The new Blur album, “Think Tank,” drops on 5 May in the UK, and 6 May stateside. Please buy it. I beg of you. Not just because they really need it, but because it’s so damn good. Yes, I’ve already heard most of it (courtesy of Kazaa), and no, just because Norman Cook, Mr. Fatboy Slim himself, is producing it, doesn’t mean it’s all techno’d out. The first track I heard was “Crazy Beat,” which I had heard somewhere would be their first single (it’s actually going to be “Out of Time”). When I heard the first few seconds, I almost cried, because it was WAY too “Starfucker” for me, you know? It starts out with a synthesized voice chanting “crazy beat” to a drum beat. I was like “Oh good lord, it isn’t even good Blur techno, like ‘Girls and Boys,’” but then the guitar kicked in and it wasn’t bad. Even though it was rather like a hi-fi version of the White Stripes.
That track, in my opinion, deviates from the feel of the rest of the album.
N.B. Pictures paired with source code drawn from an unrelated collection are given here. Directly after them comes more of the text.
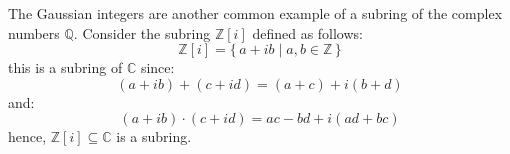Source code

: \documentclass{article}                                                        %
\begin{document}
        \begin{example}
            The Gaussian integers are another common example of a subring of the
            complex numbers $\mathbb{Q}$. Consider the subring $\mathbb{Z}[i]$
            defined as follows:
            \begin{equation}
                \mathbb{Z}[i]=\{\,a+ib\;|\;a,b\in\mathbb{Z}\,\}
            \end{equation}
            this is a subring of $\mathbb{C}$ since:
            \begin{equation}
                (a+ib)+(c+id)=(a+c)+i(b+d)
            \end{equation}
            and:
            \begin{equation}
                (a+ib)\cdot(c+id)=ac-bd+i(ad+bc)
            \end{equation}
            hence, $\mathbb{Z}[i]\subseteq\mathbb{C}$ is a subring.
        \end{example}
\end{document}
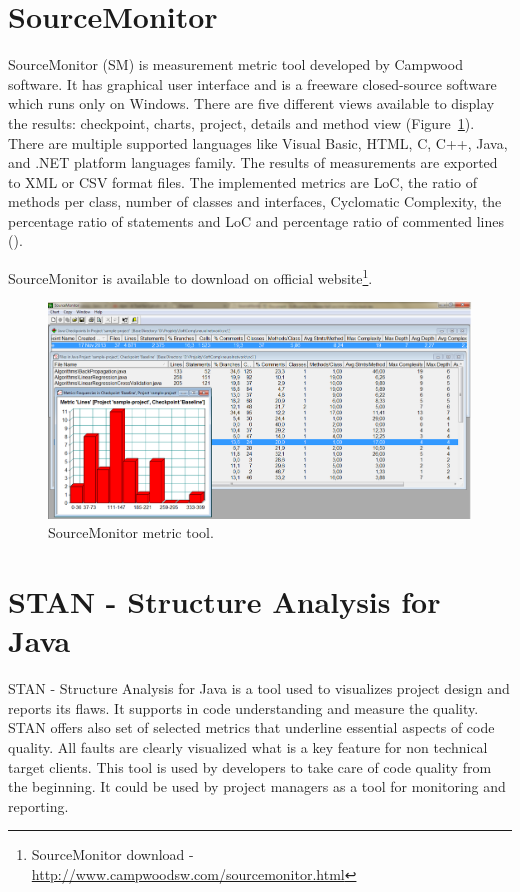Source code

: \section{SourceMonitor}
SourceMonitor (SM) is measurement metric tool developed by Campwood software. It has graphical user interface and is a freeware closed-source software which runs only on Windows. There are five different views available to display the results: checkpoint, charts, project, details and method view (Figure~\ref{fig:sourcemonitor}). There are multiple supported languages like Visual Basic, HTML, C, C++, Java, and .NET platform languages family. The results of measurements are exported to XML or CSV format files. The implemented metrics are \ac{LoC}, the ratio of methods per class, number of classes and interfaces, Cyclomatic Complexity, the percentage ratio of statements and \ac{LoC} and percentage ratio of commented lines (\cite{indie}).

SourceMonitor is available to download on official website\footnote{SourceMonitor download - \url{http://www.campwoodsw.com/sourcemonitor.html}}.

\begin{figure}[h!]
	\centering
	\includegraphics[scale=0.4]{img/sourcemonitor.png} 
	\caption{SourceMonitor metric tool.}		
	\label{fig:sourcemonitor}
\end{figure}

\section{STAN - Structure Analysis for Java} 
STAN - Structure Analysis for Java is a tool used to visualizes project design and reports its flaws. It supports in code understanding and measure the quality. STAN offers also set of selected metrics that underline essential aspects of code quality. All faults are clearly visualized what is a key feature for non technical target clients. This tool is used by developers to take care of code quality from the beginning. It could be used by project managers as a tool for monitoring and reporting.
The other songs are characteristic of Blur, maintaining musicality, but always experimental. “Gene by Gene” is charming, guitars taking a backseat to Damon Albarn’s slurred voice and unconventional percussion instruments. I think I heard something like a squeaky playground merry-go-round in the background, or maybe it was a squeaky gate door. I don’t know, but they use all these weird sounds in such a musical way. (Wait, squeaky mattress springs?)
“Battery in Your Leg,” the only song on the album where Graham Coxon claims songwriting credits, is…well, more Coxy. Damon Albarn sings more like a spoken word performer about “being here cos i’ve got no fucking choice.” Obviously one of the more political songs in the set. Then it gets all Fatboy Slim with the voice manipulation tricks.
“Out of Time” is an interesting choice for a first single, quite minimalist in production. The drums are light, giving way to the featured Andalucian string quartet (apparently that refers to guitars). It recalls “The Universal” with its noveau-retro sound, but the best part is the instrumental, where the guitars take centerstage and jam the hell out of that song.
The real highlights of the tracks I listened to are “Sweet Song” and “Caravan.” The former is lovely, like a watered down yet sweeter version of “Tender,” creating the same atmosphere of longing and beauty, only a bit lighter and more ethereal. Albarn’s voice floats over an airy piano and angelic backing vocals. “Caravan” was my favorite song, guitars disguising themselves as gypsies and Albarn’s voice distorted a la Julian Casablancas, only more listless. “Here I’m a clown,” he sings, “Pulling my world down…and when it comes, you’ll feel the weight of it.” Something that sounds a cross between a toy piano and a banjo plays during the chorus, and in the background the guitar plays on. He even busts out horns and accordians. Man is this song good.
It’s been too long, Damon. Much too long, Alex and Dave. Now that Justine Frischmann has been purged from your mind (via “13), you can start making good music again that’s not heartbreakingly wonderful. Everyone who bought the Best Of album and heard the only new track, “Music is My Radar,” don’t let that sway you. It’s nothing like what they’re making now.
While I do regret Coxon’s departure from the band solely because now there’s no chance they’ll ever make anything as good as “Coffee & TV” ever again, the new, improved (yes, improved) Blur is good enough for me. Please America, find out what you’ve been missing all these years!